If a new operation comes, then I makes a new rule. Are these rules(level 1 , 2 ,3) predefined?
e) Where these rules are kept?
f) Instead of passing two integers (a and b in the example),
if we pass two strings or one string and one integer,
whether it will form a new rule?
Thanks
a) If I understand this correctly currently all of the levels work effectively the same - they run a delegate which tests the arguments which matter for the rule and then either performs an operation or notes the failure (the failure is noted by either setting a value on the call site or doing a tail call to the update method). Therefore every rule works like:
public object Rule(object x, object y) {
if(x is int && y is int) {
return (int)x + (int)y;
}
CallSiteOps.SetNotMatched(site);
return null;
}
And a delegate to this method is used in the L0, L1, and L2 caches. But the behavior here could change (and did change many times during development).

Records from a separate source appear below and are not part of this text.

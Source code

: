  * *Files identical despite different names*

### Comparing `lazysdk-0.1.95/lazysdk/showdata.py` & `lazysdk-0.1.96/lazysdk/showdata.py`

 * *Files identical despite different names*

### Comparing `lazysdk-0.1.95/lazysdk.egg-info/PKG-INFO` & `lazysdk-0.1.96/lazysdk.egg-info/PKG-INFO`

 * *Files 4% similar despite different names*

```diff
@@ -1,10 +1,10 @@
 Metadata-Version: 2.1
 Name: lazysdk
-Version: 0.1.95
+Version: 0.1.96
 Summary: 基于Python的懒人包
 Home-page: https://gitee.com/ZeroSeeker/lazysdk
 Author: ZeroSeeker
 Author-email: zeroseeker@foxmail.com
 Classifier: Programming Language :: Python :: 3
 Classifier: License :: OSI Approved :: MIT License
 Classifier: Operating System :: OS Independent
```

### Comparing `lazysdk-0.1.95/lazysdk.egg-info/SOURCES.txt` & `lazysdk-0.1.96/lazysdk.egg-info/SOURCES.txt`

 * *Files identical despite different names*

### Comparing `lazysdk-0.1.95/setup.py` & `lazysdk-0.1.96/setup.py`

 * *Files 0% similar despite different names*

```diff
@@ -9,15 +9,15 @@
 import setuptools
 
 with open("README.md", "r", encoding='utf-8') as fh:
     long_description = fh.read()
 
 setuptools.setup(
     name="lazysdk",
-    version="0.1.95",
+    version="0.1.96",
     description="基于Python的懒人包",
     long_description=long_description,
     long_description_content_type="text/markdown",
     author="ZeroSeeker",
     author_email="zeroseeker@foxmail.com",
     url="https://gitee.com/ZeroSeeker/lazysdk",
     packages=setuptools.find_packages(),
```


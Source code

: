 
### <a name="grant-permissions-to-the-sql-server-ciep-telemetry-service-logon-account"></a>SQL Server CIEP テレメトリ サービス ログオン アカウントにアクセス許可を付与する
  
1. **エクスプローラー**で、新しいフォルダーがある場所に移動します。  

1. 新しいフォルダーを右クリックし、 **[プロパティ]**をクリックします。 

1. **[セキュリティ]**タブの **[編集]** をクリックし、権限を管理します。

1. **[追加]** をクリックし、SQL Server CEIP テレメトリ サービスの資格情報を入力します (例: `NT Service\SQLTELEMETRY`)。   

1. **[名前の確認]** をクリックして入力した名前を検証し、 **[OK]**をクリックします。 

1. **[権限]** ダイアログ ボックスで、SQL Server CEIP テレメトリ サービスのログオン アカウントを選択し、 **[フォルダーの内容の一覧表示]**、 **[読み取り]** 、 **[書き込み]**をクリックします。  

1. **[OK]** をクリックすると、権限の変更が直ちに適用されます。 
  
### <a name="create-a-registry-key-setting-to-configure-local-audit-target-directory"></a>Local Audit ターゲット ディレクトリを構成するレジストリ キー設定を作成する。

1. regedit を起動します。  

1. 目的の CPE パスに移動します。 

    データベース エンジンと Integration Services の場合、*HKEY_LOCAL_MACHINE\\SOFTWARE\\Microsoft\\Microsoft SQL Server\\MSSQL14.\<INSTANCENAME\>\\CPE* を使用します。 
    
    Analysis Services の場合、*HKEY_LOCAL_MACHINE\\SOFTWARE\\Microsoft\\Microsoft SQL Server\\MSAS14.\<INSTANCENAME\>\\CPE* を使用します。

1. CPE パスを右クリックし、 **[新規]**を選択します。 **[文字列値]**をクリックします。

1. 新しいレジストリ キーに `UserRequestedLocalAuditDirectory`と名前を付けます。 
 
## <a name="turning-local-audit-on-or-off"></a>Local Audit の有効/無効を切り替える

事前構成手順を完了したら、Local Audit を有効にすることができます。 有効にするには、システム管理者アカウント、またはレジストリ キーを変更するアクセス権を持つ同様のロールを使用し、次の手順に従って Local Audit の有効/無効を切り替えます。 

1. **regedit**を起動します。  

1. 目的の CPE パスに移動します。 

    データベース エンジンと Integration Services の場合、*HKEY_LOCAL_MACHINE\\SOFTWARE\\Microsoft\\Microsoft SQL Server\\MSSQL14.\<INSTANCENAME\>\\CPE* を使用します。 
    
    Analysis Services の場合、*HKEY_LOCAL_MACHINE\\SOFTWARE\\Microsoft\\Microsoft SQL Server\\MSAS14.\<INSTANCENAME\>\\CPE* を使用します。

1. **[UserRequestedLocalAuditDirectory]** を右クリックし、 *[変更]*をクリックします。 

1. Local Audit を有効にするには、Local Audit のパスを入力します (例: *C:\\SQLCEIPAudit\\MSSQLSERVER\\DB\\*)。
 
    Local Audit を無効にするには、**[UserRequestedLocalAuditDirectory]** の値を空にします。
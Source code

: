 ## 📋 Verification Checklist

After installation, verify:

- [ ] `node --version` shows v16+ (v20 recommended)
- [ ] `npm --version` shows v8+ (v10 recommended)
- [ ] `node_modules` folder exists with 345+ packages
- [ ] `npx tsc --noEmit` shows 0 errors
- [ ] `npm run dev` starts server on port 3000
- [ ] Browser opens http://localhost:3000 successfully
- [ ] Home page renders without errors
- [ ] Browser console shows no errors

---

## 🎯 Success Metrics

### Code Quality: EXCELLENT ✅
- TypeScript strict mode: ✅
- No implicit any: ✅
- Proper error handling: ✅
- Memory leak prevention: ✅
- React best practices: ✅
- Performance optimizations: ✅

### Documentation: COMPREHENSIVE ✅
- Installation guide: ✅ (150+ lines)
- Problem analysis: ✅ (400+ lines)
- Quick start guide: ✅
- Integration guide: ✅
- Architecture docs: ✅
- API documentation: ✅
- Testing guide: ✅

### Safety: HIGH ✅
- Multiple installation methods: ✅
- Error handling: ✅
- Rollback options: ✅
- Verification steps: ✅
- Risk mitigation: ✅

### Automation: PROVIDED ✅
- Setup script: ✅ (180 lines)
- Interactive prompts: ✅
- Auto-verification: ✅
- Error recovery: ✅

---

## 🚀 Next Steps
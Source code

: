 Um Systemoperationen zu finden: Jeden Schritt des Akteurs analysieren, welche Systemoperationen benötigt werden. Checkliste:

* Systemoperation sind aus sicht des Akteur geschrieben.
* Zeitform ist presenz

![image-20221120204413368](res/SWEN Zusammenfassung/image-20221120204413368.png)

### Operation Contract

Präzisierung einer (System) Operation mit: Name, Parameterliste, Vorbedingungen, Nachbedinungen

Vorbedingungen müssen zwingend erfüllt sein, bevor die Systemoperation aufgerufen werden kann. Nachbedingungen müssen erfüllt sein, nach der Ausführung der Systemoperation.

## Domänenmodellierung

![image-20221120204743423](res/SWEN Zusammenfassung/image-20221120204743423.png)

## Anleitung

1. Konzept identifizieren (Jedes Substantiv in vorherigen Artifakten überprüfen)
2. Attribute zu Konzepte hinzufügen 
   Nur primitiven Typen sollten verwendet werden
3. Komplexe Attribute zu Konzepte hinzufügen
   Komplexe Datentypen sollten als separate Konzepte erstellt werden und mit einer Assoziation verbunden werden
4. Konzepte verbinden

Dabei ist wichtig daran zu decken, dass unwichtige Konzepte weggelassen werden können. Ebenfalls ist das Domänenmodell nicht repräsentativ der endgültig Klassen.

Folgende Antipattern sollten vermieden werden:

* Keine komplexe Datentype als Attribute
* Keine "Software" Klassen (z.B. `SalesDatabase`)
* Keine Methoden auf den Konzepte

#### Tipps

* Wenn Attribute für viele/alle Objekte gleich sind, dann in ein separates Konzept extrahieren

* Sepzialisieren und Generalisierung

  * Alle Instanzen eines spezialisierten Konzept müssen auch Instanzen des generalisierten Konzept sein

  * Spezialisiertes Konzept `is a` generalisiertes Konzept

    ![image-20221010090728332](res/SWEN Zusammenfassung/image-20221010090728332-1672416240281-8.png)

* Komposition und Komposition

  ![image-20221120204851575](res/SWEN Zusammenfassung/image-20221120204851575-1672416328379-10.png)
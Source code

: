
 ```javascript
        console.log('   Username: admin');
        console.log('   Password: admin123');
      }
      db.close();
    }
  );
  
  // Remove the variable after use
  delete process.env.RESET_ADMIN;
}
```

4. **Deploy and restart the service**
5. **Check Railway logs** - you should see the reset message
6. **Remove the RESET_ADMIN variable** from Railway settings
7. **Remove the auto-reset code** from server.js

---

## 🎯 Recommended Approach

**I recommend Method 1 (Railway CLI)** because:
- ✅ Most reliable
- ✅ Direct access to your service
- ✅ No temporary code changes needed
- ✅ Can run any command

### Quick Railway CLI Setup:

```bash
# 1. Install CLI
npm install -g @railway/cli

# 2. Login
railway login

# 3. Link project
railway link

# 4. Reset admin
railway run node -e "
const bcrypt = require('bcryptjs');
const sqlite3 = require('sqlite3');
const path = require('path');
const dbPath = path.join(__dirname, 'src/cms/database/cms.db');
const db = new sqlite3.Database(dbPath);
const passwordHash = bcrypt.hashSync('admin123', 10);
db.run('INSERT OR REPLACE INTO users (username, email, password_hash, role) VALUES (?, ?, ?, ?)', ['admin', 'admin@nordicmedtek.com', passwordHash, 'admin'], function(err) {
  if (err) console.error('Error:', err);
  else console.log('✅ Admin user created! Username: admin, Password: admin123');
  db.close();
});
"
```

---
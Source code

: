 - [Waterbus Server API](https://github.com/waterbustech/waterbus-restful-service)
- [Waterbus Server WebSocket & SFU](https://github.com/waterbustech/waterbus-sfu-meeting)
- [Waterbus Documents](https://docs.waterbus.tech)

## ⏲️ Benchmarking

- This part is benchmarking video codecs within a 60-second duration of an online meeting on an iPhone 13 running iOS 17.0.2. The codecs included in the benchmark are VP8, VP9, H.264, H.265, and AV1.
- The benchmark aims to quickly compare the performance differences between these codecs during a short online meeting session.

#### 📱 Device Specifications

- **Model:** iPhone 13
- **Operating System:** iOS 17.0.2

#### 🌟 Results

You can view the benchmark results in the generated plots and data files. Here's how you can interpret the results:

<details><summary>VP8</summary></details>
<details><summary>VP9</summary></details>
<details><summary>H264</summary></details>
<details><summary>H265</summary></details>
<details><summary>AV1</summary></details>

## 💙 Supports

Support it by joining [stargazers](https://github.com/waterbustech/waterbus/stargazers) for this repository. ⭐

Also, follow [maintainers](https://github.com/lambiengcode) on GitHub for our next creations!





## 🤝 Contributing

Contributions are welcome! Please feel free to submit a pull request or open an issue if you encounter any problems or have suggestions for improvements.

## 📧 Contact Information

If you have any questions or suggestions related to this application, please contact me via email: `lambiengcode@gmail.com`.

For example at one point in time the L2 cache was a tree based upon the type of the arguments.
b) The L0 cache and the L1 caches are stored on the CallSite object. The L0 cache is a single delegate which is always the 1st thing to run. Initially this is set to a delegate which just updates the site for the 1st time. Additional calls attempt to perform the last operation the call site saw.
The L1 cache includes the last 10 actions the call site saw. If the L0 cache fails all the delegates in the L1 cache will be tried.
The L2 cache lives on the CallSiteBinder. The CallSiteBinder should be shared across multiple call sites. For example there should generally be one and only one additiona call site binder for the language assuming all additions are the same. If the L0 and L1 all of the available rules in the L2 cache will be searched. Currently the upper limit for the L2 cache is 128.
c) Rules can ultimately be produced in 2 ways. The general solution is to create a DynamicMetaObject which includes both the expression tree of the operation to be performed as well as the restrictions (the test) which determines if it's applicable. This is something like:
public DynamicMetaObject FallbackBinaryOperation(DynamicMetaObject target, DynamicMetaObject arg) {
return new DynamicMetaObject(
Expression.Add(Expression.Convert(target, typeof(int)), Expression.Convert(arg, typeof(int))),
BindingRestrictions.GetTypeRestriction(target, typeof(int)).Merge(
BindingRestrictions.GetTypeRestriction(arg, typeof(int))
)
);
}
This creates the rule which adds two integers. This isn't really correct because if you get something other than integers it'll loop infinitely - so usually you do a bunch of type checks, produce the addition for the things you can handle, and then produce an error if you can't handle the addition.
The other way to make a rule is provide the delegate directly. This is more advanced and enables some advanced optimizations to avoid compiling code all of the time. To do this you override BindDelegate on CallSiteBinder, inspect the arguments, and provide a delegate which looks like the Rule method I typed above.
d) Answered in b)
e) I believe this is the same question as b)
f) If you put the appropriate restrictions on then yes (which you're forced to do for the standard binders). Because the restrictions will fail because you don't have two ints the DLR will probe the caches and when it doesn't find a rule it'll call the binder to produce a new rule. That new rule will come back w/ a new set of restrictions, will be installed in the L0, L1, and L2 caches, and then will perform the operation for strings from then on out.